Nachdem Melanie Paschke, 23, deutsche Sprintmeisterin geworden war, konzentrierte sich das Interesse auf ihr Verhältnis zu Katrin Krabbe. Mit ihrer gesperrten Vorgängerin, sagte die Braunschweigerin schnippisch, wolle sie »in keiner Weise verglichen« werden. Der ehemalige Laufstar aus Neubrandenburg solle erst einmal ohne Doping so schnell laufen wie sie.

Beim Abendsportfest am vergangenen Mittwoch in Zürich fiel der Weitspringer Mike Powell, 29, durch übertriebene Sorgfalt im Umgang mit seiner _(* Am 30. Juli in Gateshead, England. ) Sporttasche auf. Er sei »unglaublich vorsichtig«, bestätigte der Weltrekordler. Weil er Sabotage fürchtet, trinkt er nur seine eigens mitgebrachten Säfte.

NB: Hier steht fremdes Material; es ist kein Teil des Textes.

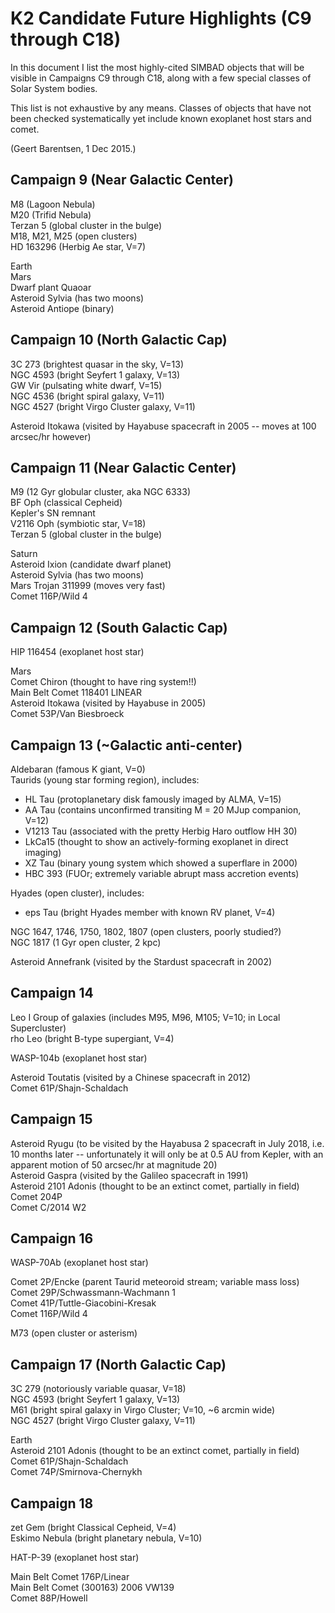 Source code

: # K2 Candidate Future Highlights (C9 through C18)

In this document I list the most highly-cited SIMBAD objects that will be
visible in Campaigns C9 through C18, along with a few special classes of
Solar System bodies.

This list is not exhaustive by any means.
Classes of objects that have not been checked systematically yet
include known exoplanet host stars and comet.

(Geert Barentsen, 1 Dec 2015.)

## Campaign 9  (Near Galactic Center)
M8 (Lagoon Nebula)<br>
M20 (Trifid Nebula)<br>
Terzan 5 (global cluster in the bulge)<br>
M18, M21, M25 (open clusters)<br>
HD 163296 (Herbig Ae star, V=7)<br>

Earth<br>
Mars<br>
Dwarf plant Quaoar<br>
Asteroid Sylvia (has two moons)<br>
Asteroid Antiope (binary)<br>

## Campaign 10  (North Galactic Cap)<br>
3C 273 (brightest quasar in the sky, V=13)<br>
NGC 4593 (bright Seyfert 1 galaxy, V=13)<br>
GW Vir (pulsating white dwarf, V=15)<br>
NGC 4536 (bright spiral galaxy, V=11)<br>
NGC 4527 (bright Virgo Cluster galaxy, V=11)<br>

Asteroid Itokawa (visited by Hayabuse spacecraft in 2005 -- moves at 100 arcsec/hr however)<br>


## Campaign 11  (Near Galactic Center)<br>
M9 (12 Gyr globular cluster, aka NGC 6333)<br>
BF Oph (classical Cepheid)<br>
Kepler's SN remnant<br>
V2116 Oph (symbiotic star, V=18)<br>
Terzan 5 (global cluster in the bulge)<br>

Saturn<br>
Asteroid Ixion (candidate dwarf planet)<br>
Asteroid Sylvia (has two moons)<br>
Mars Trojan 311999 (moves very fast)<br>
Comet 116P/Wild 4

## Campaign 12  (South Galactic Cap)<br>
HIP 116454 (exoplanet host star)<br>

Mars<br>
Comet Chiron (thought to have ring system!!)<br>
Main Belt Comet 118401 LINEAR<br>
Asteroid Itokawa (visited by Hayabuse in 2005)<br>
Comet 53P/Van Biesbroeck


## Campaign 13 (~Galactic anti-center)
Aldebaran (famous K giant, V=0)<br>
Taurids (young star forming region), includes:<br>
  - HL Tau (protoplanetary disk famously imaged by ALMA, V=15)<br>
  - AA Tau (contains unconfirmed transiting M = 20 MJup companion, V=12)<br>
  - V1213 Tau (associated with the pretty Herbig Haro outflow HH 30)<br>
  - LkCa15 (thought to show an actively-forming exoplanet in direct imaging)<br>
  - XZ Tau (binary young system which showed a superflare in 2000)<br>
  - HBC 393 (FUOr; extremely variable abrupt mass accretion events)<br>

Hyades (open cluster), includes:<br>
  - eps Tau (bright Hyades member with known RV planet, V=4)<br>

NGC 1647, 1746, 1750, 1802, 1807 (open clusters, poorly studied?)<br>
NGC 1817 (1 Gyr open cluster, 2 kpc)<br>

Asteroid Annefrank (visited by the Stardust spacecraft in 2002)<br>

## Campaign 14
Leo I Group of galaxies (includes M95, M96, M105; V=10; in Local Supercluster)<br>
rho Leo (bright B-type supergiant, V=4)<br>

WASP-104b (exoplanet host star)

Asteroid Toutatis (visited by a Chinese spacecraft in 2012)<br>
Comet 61P/Shajn-Schaldach

## Campaign 15
Asteroid Ryugu (to be visited by the Hayabusa 2 spacecraft in July 2018, i.e. 10 months later -- unfortunately it will only be at 0.5 AU from Kepler, with an apparent motion of 50 arcsec/hr at magnitude 20)<br>
Asteroid Gaspra (visited by the Galileo spacecraft in 1991)<br>
Asteroid 2101 Adonis (thought to be an extinct comet, partially in field)<br>
Comet 204P<br>
Comet C/2014 W2

## Campaign 16
WASP-70Ab (exoplanet host star)

Comet 2P/Encke (parent Taurid meteoroid stream; variable mass loss)<br>
Comet 29P/Schwassmann-Wachmann 1<br>
Comet 41P/Tuttle-Giacobini-Kresak<br>
Comet 116P/Wild 4

M73 (open cluster or asterism)

## Campaign 17  (North Galactic Cap)
3C 279 (notoriously variable quasar, V=18)<br>
NGC 4593 (bright Seyfert 1 galaxy, V=13)<br>
M61 (bright spiral galaxy in Virgo Cluster; V=10, ~6 arcmin wide)<br>
NGC 4527 (bright Virgo Cluster galaxy, V=11)<br>

Earth<br>
Asteroid 2101 Adonis (thought to be an extinct comet, partially in field)<br>
Comet 61P/Shajn-Schaldach<br>
Comet 74P/Smirnova-Chernykh

## Campaign 18
zet Gem (bright Classical Cepheid, V=4)<br>
Eskimo Nebula (bright planetary nebula, V=10)<br>

HAT-P-39 (exoplanet host star)

Main Belt Comet 176P/Linear<br>
Main Belt Comet (300163) 2006 VW139<br>
Comet 88P/Howell
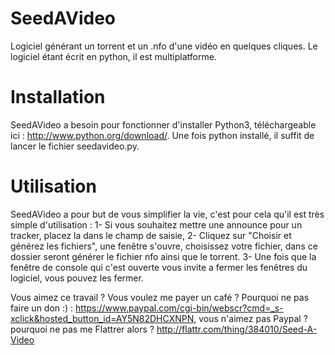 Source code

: SeedAVideo
==========

Logiciel générant un torrent et un .nfo d'une vidéo en quelques cliques. Le logiciel étant écrit en python, il est multiplatforme.

Installation
============

SeedAVideo a besoin pour fonctionner d'installer Python3, téléchargeable ici : http://www.python.org/download/.
Une fois python installé, il suffit de lancer le fichier seedavideo.py.

Utilisation
===========

SeedAVideo a pour but de vous simplifier la vie, c'est pour cela qu'il est très simple d'utilisation :
    1- Si vous souhaitez mettre une announce pour un tracker, placez la dans le champ de saisie,
    2- Cliquez sur "Choisir et générez les fichiers", une fenêtre s'ouvre, choisissez votre fichier, dans ce dossier seront générer le fichier nfo ainsi que le torrent.
    3- Une fois que la fenêtre de console qui c'est ouverte vous invite a fermer les fenêtres du logiciel, vous pouvez les fermer.
    
Vous aimez ce travail ? Vous voulez me payer un café ? Pourquoi ne pas faire un don :) :
https://www.paypal.com/cgi-bin/webscr?cmd=_s-xclick&hosted_button_id=AY5N82DHCXNPN, vous n'aimez pas Paypal ? pourquoi ne pas me Flattrer alors ? http://flattr.com/thing/384010/Seed-A-Video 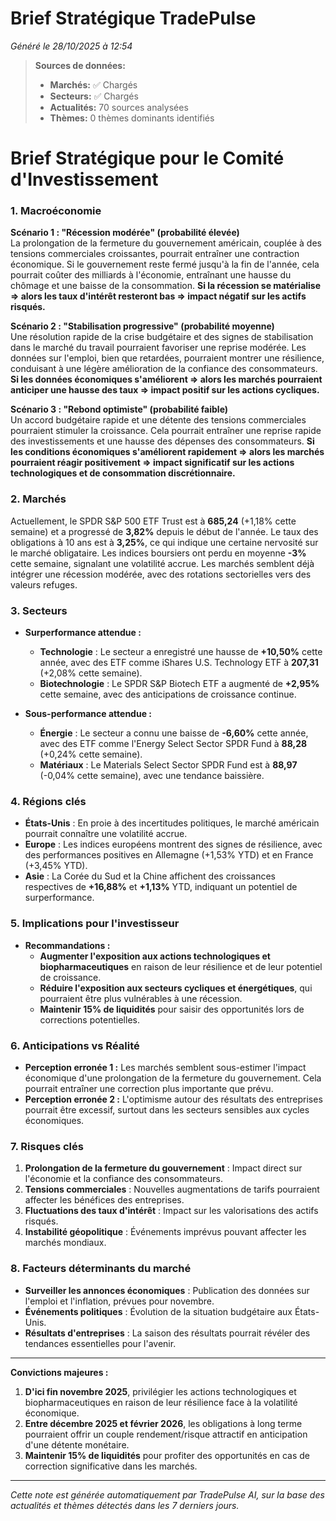 # Brief Stratégique TradePulse

*Généré le 28/10/2025 à 12:54*

> **Sources de données:**
> - **Marchés:** ✅ Chargés
> - **Secteurs:** ✅ Chargés
> - **Actualités:** 70 sources analysées
> - **Thèmes:** 0 thèmes dominants identifiés

# Brief Stratégique pour le Comité d'Investissement

### 1. Macroéconomie

**Scénario 1 : "Récession modérée" (probabilité élevée)**  
La prolongation de la fermeture du gouvernement américain, couplée à des tensions commerciales croissantes, pourrait entraîner une contraction économique. Si le gouvernement reste fermé jusqu'à la fin de l'année, cela pourrait coûter des milliards à l'économie, entraînant une hausse du chômage et une baisse de la consommation. **Si la récession se matérialise ⇒ alors les taux d'intérêt resteront bas ⇒ impact négatif sur les actifs risqués.**

**Scénario 2 : "Stabilisation progressive" (probabilité moyenne)**  
Une résolution rapide de la crise budgétaire et des signes de stabilisation dans le marché du travail pourraient favoriser une reprise modérée. Les données sur l'emploi, bien que retardées, pourraient montrer une résilience, conduisant à une légère amélioration de la confiance des consommateurs. **Si les données économiques s'améliorent ⇒ alors les marchés pourraient anticiper une hausse des taux ⇒ impact positif sur les actions cycliques.**

**Scénario 3 : "Rebond optimiste" (probabilité faible)**  
Un accord budgétaire rapide et une détente des tensions commerciales pourraient stimuler la croissance. Cela pourrait entraîner une reprise rapide des investissements et une hausse des dépenses des consommateurs. **Si les conditions économiques s'améliorent rapidement ⇒ alors les marchés pourraient réagir positivement ⇒ impact significatif sur les actions technologiques et de consommation discrétionnaire.**

### 2. Marchés

Actuellement, le SPDR S&P 500 ETF Trust est à **685,24** (+1,18% cette semaine) et a progressé de **3,82%** depuis le début de l'année. Le taux des obligations à 10 ans est à **3,25%**, ce qui indique une certaine nervosité sur le marché obligataire. Les indices boursiers ont perdu en moyenne **-3%** cette semaine, signalant une volatilité accrue. Les marchés semblent déjà intégrer une récession modérée, avec des rotations sectorielles vers des valeurs refuges.

### 3. Secteurs

- **Surperformance attendue :**  
  - **Technologie** : Le secteur a enregistré une hausse de **+10,50%** cette année, avec des ETF comme iShares U.S. Technology ETF à **207,31** (+2,08% cette semaine). 
  - **Biotechnologie** : Le SPDR S&P Biotech ETF a augmenté de **+2,95%** cette semaine, avec des anticipations de croissance continue. 

- **Sous-performance attendue :**  
  - **Énergie** : Le secteur a connu une baisse de **-6,60%** cette année, avec des ETF comme l'Energy Select Sector SPDR Fund à **88,28** (+0,24% cette semaine).
  - **Matériaux** : Le Materials Select Sector SPDR Fund est à **88,97** (-0,04% cette semaine), avec une tendance baissière.

### 4. Régions clés

- **États-Unis** : En proie à des incertitudes politiques, le marché américain pourrait connaître une volatilité accrue.
- **Europe** : Les indices européens montrent des signes de résilience, avec des performances positives en Allemagne (+1,53% YTD) et en France (+3,45% YTD).
- **Asie** : La Corée du Sud et la Chine affichent des croissances respectives de **+16,88%** et **+1,13%** YTD, indiquant un potentiel de surperformance.

### 5. Implications pour l'investisseur

- **Recommandations :**  
  - **Augmenter l'exposition aux actions technologiques et biopharmaceutiques** en raison de leur résilience et de leur potentiel de croissance.
  - **Réduire l'exposition aux secteurs cycliques et énergétiques**, qui pourraient être plus vulnérables à une récession.
  - **Maintenir 15% de liquidités** pour saisir des opportunités lors de corrections potentielles.

### 6. Anticipations vs Réalité

- **Perception erronée 1 :** Les marchés semblent sous-estimer l'impact économique d'une prolongation de la fermeture du gouvernement. Cela pourrait entraîner une correction plus importante que prévu.
- **Perception erronée 2 :** L'optimisme autour des résultats des entreprises pourrait être excessif, surtout dans les secteurs sensibles aux cycles économiques.

### 7. Risques clés

1. **Prolongation de la fermeture du gouvernement** : Impact direct sur l'économie et la confiance des consommateurs.
2. **Tensions commerciales** : Nouvelles augmentations de tarifs pourraient affecter les bénéfices des entreprises.
3. **Fluctuations des taux d'intérêt** : Impact sur les valorisations des actifs risqués.
4. **Instabilité géopolitique** : Événements imprévus pouvant affecter les marchés mondiaux.

### 8. Facteurs déterminants du marché

- **Surveiller les annonces économiques** : Publication des données sur l'emploi et l'inflation, prévues pour novembre.
- **Événements politiques** : Évolution de la situation budgétaire aux États-Unis.
- **Résultats d'entreprises** : La saison des résultats pourrait révéler des tendances essentielles pour l'avenir.

---

**Convictions majeures :**
1. **D'ici fin novembre 2025**, privilégier les actions technologiques et biopharmaceutiques en raison de leur résilience face à la volatilité économique.
2. **Entre décembre 2025 et février 2026**, les obligations à long terme pourraient offrir un couple rendement/risque attractif en anticipation d'une détente monétaire.
3. **Maintenir 15% de liquidités** pour profiter des opportunités en cas de correction significative dans les marchés.

---

*Cette note est générée automatiquement par TradePulse AI, sur la base des actualités et thèmes détectés dans les 7 derniers jours.*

Kein Wettkampf in der Leichtathletik endet ohne Verdächtigungen, Anschuldigungen oder Rechtfertigungen. Die spektakulären Manipulationen von Topathleten wie Ben Johnson oder Katrin Krabbe haben dem Image schweren Schaden zugefügt. Der Argwohn der Sportler und Trainer untereinander zerfrißt jetzt das Innenleben.

Wenn am kommenden Freitag in Stuttgart die Weltmeisterschaften beginnen, steckt die Leichtathletik in einer tiefen Glaubwürdigkeitskrise. Kein Athlet traut dem anderen über den Weg, offen werden abnormes Muskelwachstum und andere Dopingsymptome bei Konkurrenten angeprangert.

Dopingverdächtigungen dienen längst als Waffe im Psychokrieg auf der Tartanbahn. Wenn man einen Gegner schwächen wollte, habe man ihm früher die Freundin ausgespannt, berichtet die ehemalige Weitspringerin Heidi Schüller, »heute bezichtigt man ihn einfach des Dopens«. Auch wenn »du nur verdächtigt wirst«, sagt Powell, »bist du eigentlich schon schuldig«.

Wer in Stuttgart dabei ist, sieht sich einer gnadenlosen Fleischbeschau ausgesetzt. Haben sich die Muskelberge von Sprinter Linford Christie seit seinem Olympiasieg verändert? Wie behaart oder verpickelt sind die russischen Athletinnen? »Ich gucke mir die Leute an und mache mir meine Gedanken«, sagt die Hochspringerin Heike Henkel.

Weniger bekannte Sportler haben den Respekt vor dem Establishment verloren. »Warum trägt Carl Lewis in seiner Freizeit Zahnspangen?« fragt die Wattenscheider Marathonläuferin Claudia Metzner und liefert die Antwort mit: Jeder wisse doch, daß durch die Einnahme von Wachstumshormonen der Kiefer überproportional größer werde.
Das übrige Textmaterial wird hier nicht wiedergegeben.